# spooky tree for grave yard



## scarrycher (May 30, 2012)

will have trigger light so it will come on when tot walks by


----------



## niblique71 (Dec 2, 2009)

That's looking really good! I can't wait to see it finished.


----------



## Hairazor (Mar 13, 2012)

Like what I'm seeing, be sure to post a pic when finished


----------



## EverydayisHalloween311 (Oct 14, 2011)

Whoa cool tree. How is it made? I'm going to have a cemetery scene too


----------



## fontgeek (Jul 24, 2006)

I hope this is well out of reach/range of the TOTs and guests. I can see those branches getting snapped off in a minute, and extended roots getting tripped over.
You can manipulate the "bark" or use small branches and twigs to act as eyebrows. You might take a look (if you haven't already) at the trees in The Wizard of Oz, and the "Ents" in the Lord of the Rings trilogy of movies. While the latter was CGI it's still a good source for ideas.


----------



## Headless (Sep 4, 2011)

Looks great so far - great job!


----------



## jdubbya (Nov 6, 2005)

Looks great. I think adding the facial features will really make it stand out.


----------



## RoxyBlue (Oct 6, 2008)

I like those long reaching fingers.


----------



## scarrycher (May 30, 2012)

thank you everyone for looking, I hope to finish him before work today


----------



## Cat_Bones (Jun 1, 2012)

ooh I love the hands can't wait to see it finished!


----------



## discozombie (Jun 21, 2012)

looks good like the hands


----------



## scarrycher (May 30, 2012)

*spooky tree updated*

will be adding flames comming out of the top, just dont have time to look for my orange lights, now sure if I will have fog comming out of mouth or from underneth


----------



## Lunatic (Oct 3, 2006)

Oh, cool hands! Very creepy and ready to grab you. Real nice!


----------



## CreeepyCathy (Mar 28, 2009)

very creeepy. looks great.


----------



## scarrycher (May 30, 2012)

thank you CreeepyCathy


----------



## graveyardmaster (May 14, 2012)

hey that is friggin awesome scarrycher!!! the trick or treaters are in for a treat alright,well done!!! thanks for posting!!!


----------



## scarrycher (May 30, 2012)

graveyardmaster said:


> hey that is friggin awesome scarrycher!!! the trick or treaters are in for a treat alright,well done!!! thanks for posting!!!

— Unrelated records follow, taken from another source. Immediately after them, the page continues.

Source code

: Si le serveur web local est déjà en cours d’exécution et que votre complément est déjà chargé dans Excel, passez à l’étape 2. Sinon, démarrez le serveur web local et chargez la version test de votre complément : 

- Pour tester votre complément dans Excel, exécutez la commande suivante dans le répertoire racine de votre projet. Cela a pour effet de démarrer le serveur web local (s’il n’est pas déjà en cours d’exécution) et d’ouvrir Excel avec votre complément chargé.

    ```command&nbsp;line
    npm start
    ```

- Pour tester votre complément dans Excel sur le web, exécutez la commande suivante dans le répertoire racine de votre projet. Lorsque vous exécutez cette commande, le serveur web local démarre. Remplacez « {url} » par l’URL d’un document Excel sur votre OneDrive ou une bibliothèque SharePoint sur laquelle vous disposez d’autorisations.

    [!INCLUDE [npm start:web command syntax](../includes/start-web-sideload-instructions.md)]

thank you, graveyardmaster


----------



## The Halloween Lady (Aug 18, 2010)

Holy moly that looks creepy!


----------



## scarrycher (May 30, 2012)

thanks everyone!


----------



## nixie (Sep 17, 2008)

I love it!! Looks light something straight out of a child's nightmare!


----------



## scarrycher (May 30, 2012)

scarrycher said:


> will have triger light so it will come on when tot walks by


updated spooky tree


----------